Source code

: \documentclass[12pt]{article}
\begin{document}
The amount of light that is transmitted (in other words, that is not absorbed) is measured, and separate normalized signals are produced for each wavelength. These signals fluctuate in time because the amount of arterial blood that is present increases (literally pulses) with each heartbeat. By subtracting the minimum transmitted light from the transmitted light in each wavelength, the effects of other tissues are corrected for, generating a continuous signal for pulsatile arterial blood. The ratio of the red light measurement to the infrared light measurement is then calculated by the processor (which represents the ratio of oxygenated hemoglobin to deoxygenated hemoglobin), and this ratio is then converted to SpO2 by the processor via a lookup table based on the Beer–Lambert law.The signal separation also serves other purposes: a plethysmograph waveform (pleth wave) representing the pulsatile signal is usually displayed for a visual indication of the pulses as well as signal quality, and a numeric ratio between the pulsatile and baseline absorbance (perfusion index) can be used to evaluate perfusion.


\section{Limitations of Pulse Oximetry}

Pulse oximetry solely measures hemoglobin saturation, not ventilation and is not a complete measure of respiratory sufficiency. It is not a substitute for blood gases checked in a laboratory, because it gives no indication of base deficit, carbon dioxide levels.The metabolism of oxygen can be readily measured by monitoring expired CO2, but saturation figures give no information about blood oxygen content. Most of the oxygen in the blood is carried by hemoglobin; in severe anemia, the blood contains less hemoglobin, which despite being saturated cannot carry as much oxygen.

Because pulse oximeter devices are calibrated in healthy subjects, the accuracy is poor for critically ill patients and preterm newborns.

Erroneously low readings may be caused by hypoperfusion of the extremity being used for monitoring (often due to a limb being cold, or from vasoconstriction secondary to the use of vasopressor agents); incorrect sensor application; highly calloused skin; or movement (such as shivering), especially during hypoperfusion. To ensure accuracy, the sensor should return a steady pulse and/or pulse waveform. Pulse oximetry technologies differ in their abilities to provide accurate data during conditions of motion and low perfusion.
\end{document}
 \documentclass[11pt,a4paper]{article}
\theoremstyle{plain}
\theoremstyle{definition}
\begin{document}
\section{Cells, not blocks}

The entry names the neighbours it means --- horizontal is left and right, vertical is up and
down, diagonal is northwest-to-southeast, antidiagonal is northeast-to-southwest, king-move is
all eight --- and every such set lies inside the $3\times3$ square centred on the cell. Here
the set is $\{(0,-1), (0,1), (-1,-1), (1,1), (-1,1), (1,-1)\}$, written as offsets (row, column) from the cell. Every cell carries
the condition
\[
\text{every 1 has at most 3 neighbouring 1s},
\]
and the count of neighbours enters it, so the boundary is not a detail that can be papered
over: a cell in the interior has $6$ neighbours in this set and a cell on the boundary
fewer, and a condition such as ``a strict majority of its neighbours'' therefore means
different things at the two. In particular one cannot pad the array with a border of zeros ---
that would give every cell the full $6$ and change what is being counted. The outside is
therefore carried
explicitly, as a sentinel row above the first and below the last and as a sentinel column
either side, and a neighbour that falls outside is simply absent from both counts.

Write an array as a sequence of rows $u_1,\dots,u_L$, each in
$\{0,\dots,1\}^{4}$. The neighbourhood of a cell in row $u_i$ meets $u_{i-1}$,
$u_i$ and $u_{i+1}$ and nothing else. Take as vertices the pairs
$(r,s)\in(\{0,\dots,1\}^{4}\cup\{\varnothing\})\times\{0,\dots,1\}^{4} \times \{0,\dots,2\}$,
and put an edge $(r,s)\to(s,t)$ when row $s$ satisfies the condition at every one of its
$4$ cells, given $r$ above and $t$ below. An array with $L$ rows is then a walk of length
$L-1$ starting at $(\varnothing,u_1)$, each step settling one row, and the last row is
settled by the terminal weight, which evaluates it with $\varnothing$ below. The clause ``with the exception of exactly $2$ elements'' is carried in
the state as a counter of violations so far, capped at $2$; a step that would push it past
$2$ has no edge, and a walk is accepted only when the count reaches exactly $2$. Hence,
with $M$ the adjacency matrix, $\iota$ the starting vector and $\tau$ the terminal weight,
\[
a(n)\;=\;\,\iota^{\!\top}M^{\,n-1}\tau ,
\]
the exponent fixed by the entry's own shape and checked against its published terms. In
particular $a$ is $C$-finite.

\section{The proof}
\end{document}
--
**To do**:
From the "particular $a$ is $C$-finite." line to the close of the listing, restate each line word for word.

**Answer below**:
particular $a$ is $C$-finite.

\section{The proof}
\end{document}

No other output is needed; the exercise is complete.